Now, with things in my life having a more routine feel and being as far along in my healing as I am, I find myself thinking about the spiritual abuse more and more. I find myself treating this as I did the sexual abuse. I don’t want to think about it, I don’t want to deal with it, yet I think about it so much. Is it time to start digging into this and looking for a church home? I would love to have that yet I can’t help thinking of the church homes I’ve had since God saved me. I can’t help but think of the people who have proclaimed to be Christians and how they helped my abuser by throwing God into it.
The really ironic part is that throughout our entire marriage, Bubba was so emphatically anti-Christian. He hated everything to do with Jesus. He would often tell me that if I started talking about God all the time, he’d divorce me, if I started carrying my Bible around, he’d divorce me, etc….. If only Bubba would’ve understood that the God he hated so much had people working on his side to keep me his victim, I think he would’ve converted.
Once I left, it was miraculous how Bubba found Jesus so quickly. Yet another rung on the spiritual abuse ladder because all those same Christians who had tried to keep me in my marriage were all praising God over the miracle of Bubba finding Jesus finally. Our prayers had been answered! They just didn’t understand that this was just another way for Bubba to manipulate me back into the marriage. He started to understand that I was serious about staying separated from him so he dangled in front of me my heart’s desire – a saved husband. I was the only one who didn’t believe that he was saved. I was the only one who saw it for the manipulation that it was. Then they decided I was an even worse Christian for doubting his salvation and not running back to him.

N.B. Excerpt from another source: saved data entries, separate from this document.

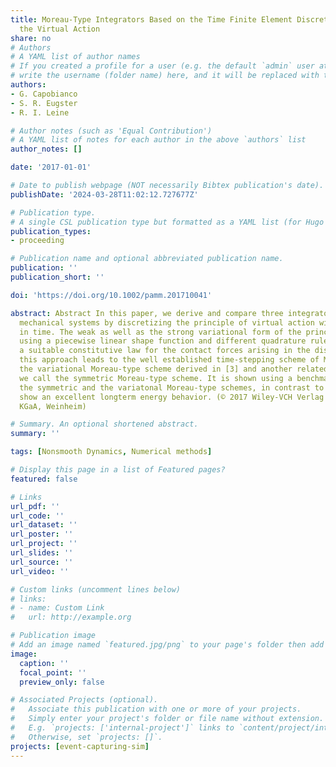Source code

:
 ```yaml
---
title: Moreau-Type Integrators Based on the Time Finite Element Discretization of
  the Virtual Action
share: no
# Authors
# A YAML list of author names
# If you created a profile for a user (e.g. the default `admin` user at `content/authors/admin/`), 
# write the username (folder name) here, and it will be replaced with their full name and linked to their profile.
authors:
- G. Capobianco
- S. R. Eugster
- R. I. Leine

# Author notes (such as 'Equal Contribution')
# A YAML list of notes for each author in the above `authors` list
author_notes: []

date: '2017-01-01'

# Date to publish webpage (NOT necessarily Bibtex publication's date).
publishDate: '2024-03-28T11:02:12.727677Z'

# Publication type.
# A single CSL publication type but formatted as a YAML list (for Hugo requirements).
publication_types:
- proceeding

# Publication name and optional abbreviated publication name.
publication: ''
publication_short: ''

doi: 'https://doi.org/10.1002/pamm.201710041'

abstract: Abstract In this paper, we derive and compare three integrators for nonsmooth
  mechanical systems by discretizing the principle of virtual action with finite elements
  in time. The weak as well as the strong variational form of the principle are discretized
  using a piecewise linear shape function and different quadrature rules. After introducing
  a suitable constitutive law for the contact forces arising in the discretized system,
  this approach leads to the well established time‐stepping scheme of Moreau [1],
  the variational Moreau‐type scheme derived in [3] and another related scheme, which
  we call the symmetric Moreau‐type scheme. It is shown using a benchmark system that
  the symmetric and the variatonal Moreau‐type schemes, in contrast to Moreau's scheme,
  show an excellent longterm energy behavior. (© 2017 Wiley‐VCH Verlag GmbH & Co.
  KGaA, Weinheim)

# Summary. An optional shortened abstract.
summary: ''

tags: [Nonsmooth Dynamics, Numerical methods]

# Display this page in a list of Featured pages?
featured: false

# Links
url_pdf: ''
url_code: ''
url_dataset: ''
url_poster: ''
url_project: ''
url_slides: ''
url_source: ''
url_video: ''

# Custom links (uncomment lines below)
# links:
# - name: Custom Link
#   url: http://example.org

# Publication image
# Add an image named `featured.jpg/png` to your page's folder then add a caption below.
image:
  caption: ''
  focal_point: ''
  preview_only: false

# Associated Projects (optional).
#   Associate this publication with one or more of your projects.
#   Simply enter your project's folder or file name without extension.
#   E.g. `projects: ['internal-project']` links to `content/project/internal-project/index.md`.
#   Otherwise, set `projects: []`.
projects: [event-capturing-sim]
---
```


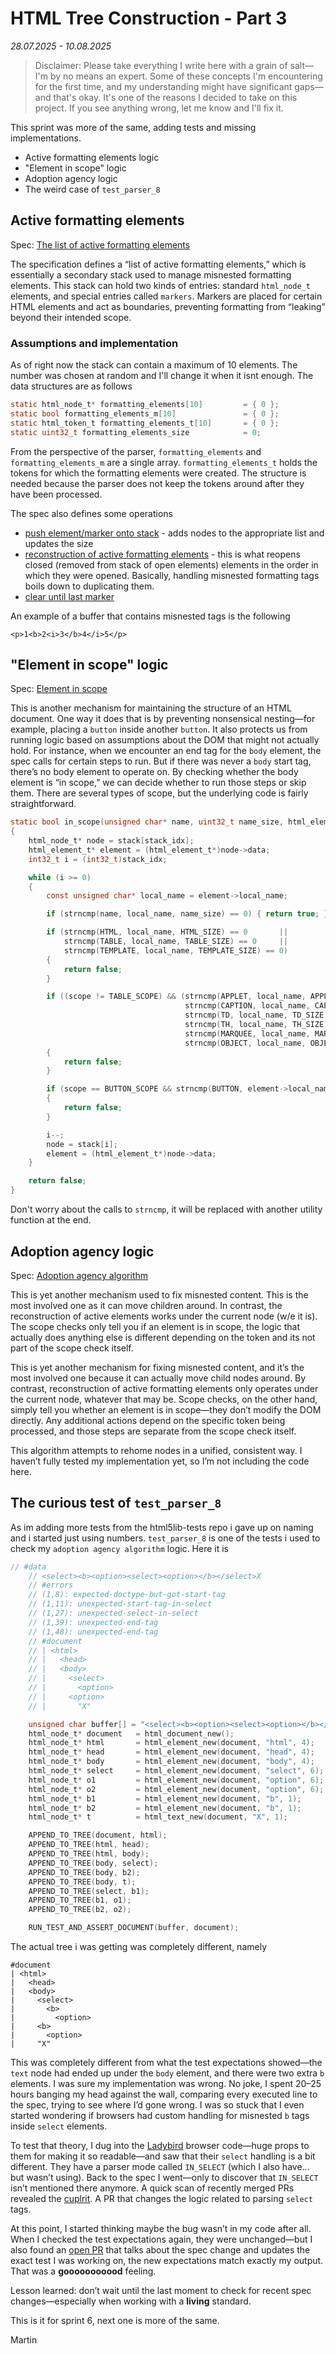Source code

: # HTML Tree Construction - Part 3
_28.07.2025 - 10.08.2025_


> Disclaimer: Please take everything I write here with a grain of salt—I'm by no means an expert. Some of these concepts I'm encountering for the first time, and my understanding might have significant gaps—and that's okay. It's one of the reasons I decided to take on this project. If you see anything wrong, let me know and I'll fix it.

This sprint was more of the same, adding tests and missing implementations.

- Active formatting elements logic
- "Element in scope" logic
- Adoption agency logic
- The weird case of `test_parser_8`

## Active formatting elements

Spec: [The list of active formatting elements](https://html.spec.whatwg.org/multipage/parsing.html#the-list-of-active-formatting-elements)

The specification defines a “list of active formatting elements,” which is essentially a secondary stack used to manage misnested formatting elements. This stack can hold two kinds of entries: standard `html_node_t` elements, and special entries called `markers`. Markers are placed for certain HTML elements and act as boundaries, preventing formatting from “leaking” beyond their intended scope.

### Assumptions and implementation

As of right now the stack can contain a maximum of 10 elements. The number was chosen at random and I'll change it when it isnt enough. The data structures are as follows

```c
static html_node_t* formatting_elements[10]         = { 0 };            // holds actual nodes
static bool formatting_elements_m[10]               = { 0 };            // holds markers
static html_token_t formatting_elements_t[10]       = { 0 };            // holds tokens
static uint32_t formatting_elements_size            = 0;
```

From the perspective of the parser, `formatting_elements` and `formatting_elements_m` are a single array. `formatting_elements_t` holds the tokens for which the formatting elements were created. The structure is needed because the parser does not keep the tokens around after they have been processed.

The spec also defines some operations 

- [push element/marker onto stack](https://html.spec.whatwg.org/multipage/parsing.html#push-onto-the-list-of-active-formatting-elements) - adds nodes to the appropriate list and updates the size
- [reconstruction of active formatting elements](https://html.spec.whatwg.org/multipage/parsing.html#reconstruct-the-active-formatting-elements) - this is what reopens closed (removed from stack of open elements) elements in the order in which they were opened. Basically, handling misnested formatting tags boils down to duplicating them.
- [clear until last marker](https://html.spec.whatwg.org/multipage/parsing.html#clear-the-list-of-active-formatting-elements-up-to-the-last-marker)

An example of a buffer that contains misnested tags is the following

`<p>1<b>2<i>3</b>4</i>5</p>`


## "Element in scope" logic

Spec: [Element in scope](https://html.spec.whatwg.org/multipage/parsing.html#has-an-element-in-the-specific-scope)

This is another mechanism for maintaining the structure of an HTML document. One way it does that is by preventing nonsensical nesting—for example, placing a `button` inside another `button`. It also protects us from running logic based on assumptions about the DOM that might not actually hold. For instance, when we encounter an end tag for the `body` element, the spec calls for certain steps to run. But if there was never a `body` start tag, there’s no body element to operate on. By checking whether the body element is “in scope,” we can decide whether to run those steps or skip them. There are several types of scope, but the underlying code is fairly straightforward.

```c
static bool in_scope(unsigned char* name, uint32_t name_size, html_element_scope_e scope)
{
    html_node_t* node = stack[stack_idx];
    html_element_t* element = (html_element_t*)node->data;
    int32_t i = (int32_t)stack_idx;

    while (i >= 0)
    {
        const unsigned char* local_name = element->local_name;

        if (strncmp(name, local_name, name_size) == 0) { return true; }

        if (strncmp(HTML, local_name, HTML_SIZE) == 0       ||
            strncmp(TABLE, local_name, TABLE_SIZE) == 0     ||
            strncmp(TEMPLATE, local_name, TEMPLATE_SIZE) == 0)
        {
            return false;
        }

        if ((scope != TABLE_SCOPE) && (strncmp(APPLET, local_name, APPLET_SIZE) == 0   ||
                                       strncmp(CAPTION, local_name, CAPTION_SIZE) == 0 ||
                                       strncmp(TD, local_name, TD_SIZE) == 0           ||
                                       strncmp(TH, local_name, TH_SIZE) == 0           ||
                                       strncmp(MARQUEE, local_name, MARQUEE_SIZE) == 0 ||
                                       strncmp(OBJECT, local_name, OBJECT_SIZE) == 0))
        {
            return false;
        }

        if (scope == BUTTON_SCOPE && strncmp(BUTTON, element->local_name, BUTTON_SIZE) == 0)
        {
            return false;
        }

        i--;
        node = stack[i];
        element = (html_element_t*)node->data;
    }

    return false;
}
```

Don't worry about the calls to `strncmp`, it will be replaced with another utility function at the end.


## Adoption agency logic

Spec: [Adoption agency algorithm](https://html.spec.whatwg.org/multipage/parsing.html#adoption-agency-algorithm)

This is yet another mechanism used to fix misnested content. This is the most involved one as it can move children around. In contrast, the reconstruction of active elements works under the current node (w/e it is). The scope checks only tell you if an element is in scope, the logic that actually does anything else is different depending on the token and its not part of the scope check itself.

This is yet another mechanism for fixing misnested content, and it’s the most involved one because it can actually move child nodes around. By contrast, reconstruction of active formatting elements only operates under the current node, whatever that may be. Scope checks, on the other hand, simply tell you whether an element is in scope—they don’t modify the DOM directly. Any additional actions depend on the specific token being processed, and those steps are separate from the scope check itself.

This algorithm attempts to rehome nodes in a unified, consistent way. I haven’t fully tested my implementation yet, so I’m not including the code here.


## The curious test of `test_parser_8`

As im adding more tests from the html5lib-tests repo i gave up on naming and i started just using numbers. `test_parser_8` is one of the tests i used to check my `adoption agency algorithm` logic. Here it is

```c
// #data
    // <select><b><option><select><option></b></select>X
    // #errors
    // (1,8): expected-doctype-but-got-start-tag
    // (1,11): unexpected-start-tag-in-select
    // (1,27): unexpected-select-in-select
    // (1,39): unexpected-end-tag
    // (1,48): unexpected-end-tag
    // #document
    // | <html>
    // |   <head>
    // |   <body>
    // |     <select>
    // |       <option>
    // |     <option>
    // |       "X"

    unsigned char buffer[] = "<select><b><option><select><option></b></select>X";
    html_node_t* document   = html_document_new();
    html_node_t* html       = html_element_new(document, "html", 4);
    html_node_t* head       = html_element_new(document, "head", 4);
    html_node_t* body       = html_element_new(document, "body", 4);
    html_node_t* select     = html_element_new(document, "select", 6);
    html_node_t* o1         = html_element_new(document, "option", 6);
    html_node_t* o2         = html_element_new(document, "option", 6);
    html_node_t* b1         = html_element_new(document, "b", 1);
    html_node_t* b2         = html_element_new(document, "b", 1);
    html_node_t* t          = html_text_new(document, "X", 1);

    APPEND_TO_TREE(document, html);
    APPEND_TO_TREE(html, head);
    APPEND_TO_TREE(html, body);
    APPEND_TO_TREE(body, select);
    APPEND_TO_TREE(body, b2);
    APPEND_TO_TREE(body, t);
    APPEND_TO_TREE(select, b1);
    APPEND_TO_TREE(b1, o1);
    APPEND_TO_TREE(b2, o2);

    RUN_TEST_AND_ASSERT_DOCUMENT(buffer, document);
```

The actual tree i was getting was completely different, namely

```
#document
| <html>
|   <head>
|   <body>
|     <select>
|       <b>
|         <option>
|     <b>
|       <option>
|     "X"
```

This was completely different from what the test expectations showed—the `text` node had ended up under the `body` element, and there were two extra `b` elements. I was sure my implementation was wrong. No joke, I spent 20–25 hours banging my head against the wall, comparing every executed line to the spec, trying to see where I’d gone wrong. I was so stuck that I even started wondering if browsers had custom handling for misnested `b` tags inside `select` elements.

To test that theory, I dug into the [Ladybird](https://github.com/LadybirdBrowser/ladybird) browser code—huge props to them for making it so readable—and saw that their `select` handling is a bit different. They have a parser mode called `IN_SELECT` (which I also have… but wasn’t using). Back to the spec I went—only to discover that `IN_SELECT` isn’t mentioned there anymore. A quick scan of recently merged PRs revealed the [cuplrit](https://github.com/whatwg/html/pull/10548). A PR that changes the logic related to parsing `select` tags.

At this point, I started thinking maybe the bug wasn’t in my code after all. When I checked the test expectations again, they were unchanged—but I also found an [open PR](https://github.com/html5lib/html5lib-tests/pull/178) that talks about the spec change and updates the exact test I was working on, the new expectations match exactly my output. That was a **gooooooooood** feeling.

Lesson learned: don’t wait until the last moment to check for recent spec changes—especially when working with a **living** standard.

This is it for sprint 6, next one is more of the same.

Martin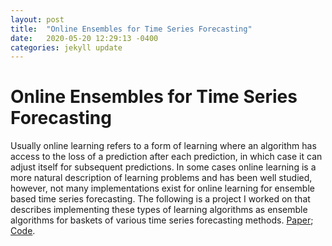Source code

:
 ```yaml
---
layout: post
title:  "Online Ensembles for Time Series Forecasting"
date:   2020-05-20 12:29:13 -0400
categories: jekyll update
---
```


# Online Ensembles for Time Series Forecasting

Usually online learning refers to a form of learning where an algorithm has access to the loss of a prediction after each prediction, in which case it can adjust itself for subsequent predictions. In some cases online learning is a more natural description of learning problems and has been well studied, however, not many implementations exist for online learning for ensemble based time series forecasting. The following is a project I worked on that describes implementing these types of learning algorithms as ensemble algorithms for baskets of various time series forecasting methods. [Paper](/static/Online_Ensembles/Implementing_Online_Ensemble_Learning.pdf); [Code](https://github.com/magittan/Online-Ensembles-for-Time-Series-Forecasting).
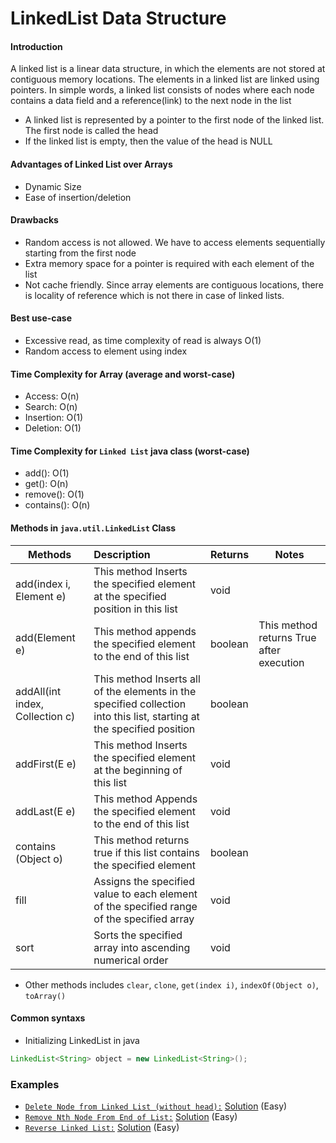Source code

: # LinkedList Data Structure

#### Introduction
A linked list is a linear data structure, in which the elements are not stored at contiguous memory locations. 
The elements in a linked list are linked using pointers.
In simple words, a linked list consists of nodes where each node contains a data field and a reference(link) to the next node in the list
- A linked list is represented by a pointer to the first node of the linked list. The first node is called the head
- If the linked list is empty, then the value of the head is NULL

#### Advantages of Linked List over Arrays
- Dynamic Size
- Ease of insertion/deletion

#### Drawbacks
- Random access is not allowed. We have to access elements sequentially starting from the first node
- Extra memory space for a pointer is required with each element of the list
- Not cache friendly. Since array elements are contiguous locations, there is locality of reference which is not there in case of linked lists.

#### Best use-case
- Excessive read, as time complexity of read is always O(1)
- Random access to element using index

#### Time Complexity for Array (average and worst-case)
- Access: O(n)
- Search: O(n)
- Insertion: O(1)
- Deletion: O(1)

#### Time Complexity for `Linked List` java class (worst-case)
- add(): O(1)
- get(): O(n)
- remove(): O(1)
- contains(): O(n)

#### Methods in `java.util.LinkedList` Class
| Methods | Description | Returns | Notes | 
| ------- | :----------- | ------- | ---- |
| add(index i, Element e) | This method Inserts the specified element at the specified position in this list | void |
| add(Element e) | This method appends the specified element to the end of this list | boolean | This method returns True after execution
| addAll​(int index, Collection c) | This method Inserts all of the elements in the specified collection into this list, starting at the specified position | boolean |
| addFirst​(E e) | This method Inserts the specified element at the beginning of this list | void | 
| addLast​(E e) | This method Appends the specified element to the end of this list | void | 
| contains​(Object o) | This method returns true if this list contains the specified element | boolean |
| fill | Assigns the specified value to each element of the specified range of the specified array | void | 
| sort | Sorts the specified array into ascending numerical order | void 

- Other methods includes `clear`, `clone`, `get(index i)`, `indexOf(Object o)`, `toArray()`  

#### Common syntaxs
- Initializing LinkedList in java
```java
LinkedList<String> object = new LinkedList<String>();
```

### Examples
- [`Delete Node from Linked List (without head):`](https://leetcode.com/problems/delete-node-in-a-linked-list/) [Solution](./src/practice/examples/DeleteNode.java) (Easy)
- [`Remove Nth Node From End of List:`](https://leetcode.com/problems/remove-nth-node-from-end-of-list/) [Solution](./src/practice/examples/RemoveNthNodeFromEnd.java) (Easy)
- [`Reverse Linked List:`](https://leetcode.com/problems/reverse-linked-list/) [Solution](./src/practice/examples/ReverseLL.java) (Easy)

Yes, I know I need to work on this. I pray about it, but I distrust every new person I meet who identifies as a Christian. Strangely, the women I’ve known for years who say they are Christian, I’d trust with my life. I know them to be good people because of how they’ve acted toward me. I don’t doubt Arcadia, Endellion, or the other women I know who pray for me and love me no matter what I’m going through. But when I meet someone new and they mention something about God, I recoil.
What I really need is to get back in to counseling. With no insurance and working every day, I can’t make it work. I can’t even get my kids to their counseling appointments more than once a month each because I have to rely on Hannah to help get them there. I think I’m going to be stuck here for awhile. Right now, I’m ok with that. I keep praying. I trust God. He will not abandon me. This will eventually work out, I’ll find a way.
I’ve refused to let the abusers win in the past. I won’t let it happen with this either. It is just going to take time.